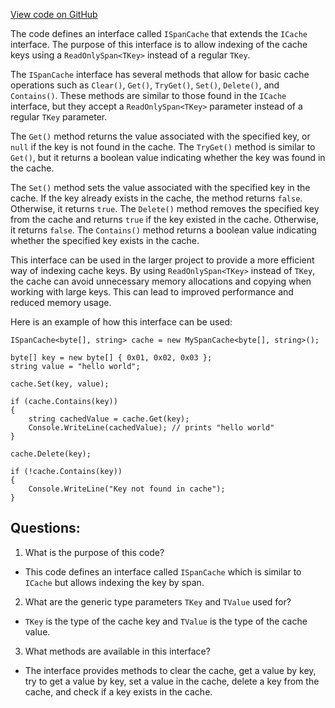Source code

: [View code on GitHub](https://github.com/nethermindeth/nethermind/Nethermind.Core/Caching/ISpanCache.cs)

The code defines an interface called `ISpanCache` that extends the `ICache` interface. The purpose of this interface is to allow indexing of the cache keys using a `ReadOnlySpan<TKey>` instead of a regular `TKey`. 

The `ISpanCache` interface has several methods that allow for basic cache operations such as `Clear()`, `Get()`, `TryGet()`, `Set()`, `Delete()`, and `Contains()`. These methods are similar to those found in the `ICache` interface, but they accept a `ReadOnlySpan<TKey>` parameter instead of a regular `TKey` parameter. 

The `Get()` method returns the value associated with the specified key, or `null` if the key is not found in the cache. The `TryGet()` method is similar to `Get()`, but it returns a boolean value indicating whether the key was found in the cache. 

The `Set()` method sets the value associated with the specified key in the cache. If the key already exists in the cache, the method returns `false`. Otherwise, it returns `true`. The `Delete()` method removes the specified key from the cache and returns `true` if the key existed in the cache. Otherwise, it returns `false`. The `Contains()` method returns a boolean value indicating whether the specified key exists in the cache.

This interface can be used in the larger project to provide a more efficient way of indexing cache keys. By using `ReadOnlySpan<TKey>` instead of `TKey`, the cache can avoid unnecessary memory allocations and copying when working with large keys. This can lead to improved performance and reduced memory usage. 

Here is an example of how this interface can be used:

```
ISpanCache<byte[], string> cache = new MySpanCache<byte[], string>();

byte[] key = new byte[] { 0x01, 0x02, 0x03 };
string value = "hello world";

cache.Set(key, value);

if (cache.Contains(key))
{
    string cachedValue = cache.Get(key);
    Console.WriteLine(cachedValue); // prints "hello world"
}

cache.Delete(key);

if (!cache.Contains(key))
{
    Console.WriteLine("Key not found in cache");
}
```
## Questions: 
 1. What is the purpose of this code?
- This code defines an interface called `ISpanCache` which is similar to `ICache` but allows indexing the key by span.

2. What are the generic type parameters `TKey` and `TValue` used for?
- `TKey` is the type of the cache key and `TValue` is the type of the cache value.

3. What methods are available in this interface?
- The interface provides methods to clear the cache, get a value by key, try to get a value by key, set a value in the cache, delete a key from the cache, and check if a key exists in the cache.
--
**WHAT THIS TASK INVOLVES**
Which lines of the material contain the string "TryGet"? List each of them.

**OUTPUT OF THE EXERCISE**
The `ISpanCache` interface has several methods that allow for basic cache operations such as `Clear()`, `Get()`, `TryGet()`, `Set()`, `Delete()`, and `Contains()`. These methods are similar to those found in the `ICache` interface, but they accept a `ReadOnlySpan<TKey>` parameter instead of a regular `TKey` parameter. 
The `Get()` method returns the value associated with the specified key, or `null` if the key is not found in the cache. The `TryGet()` method is similar to `Get()`, but it returns a boolean value indicating whether the key was found in the cache. 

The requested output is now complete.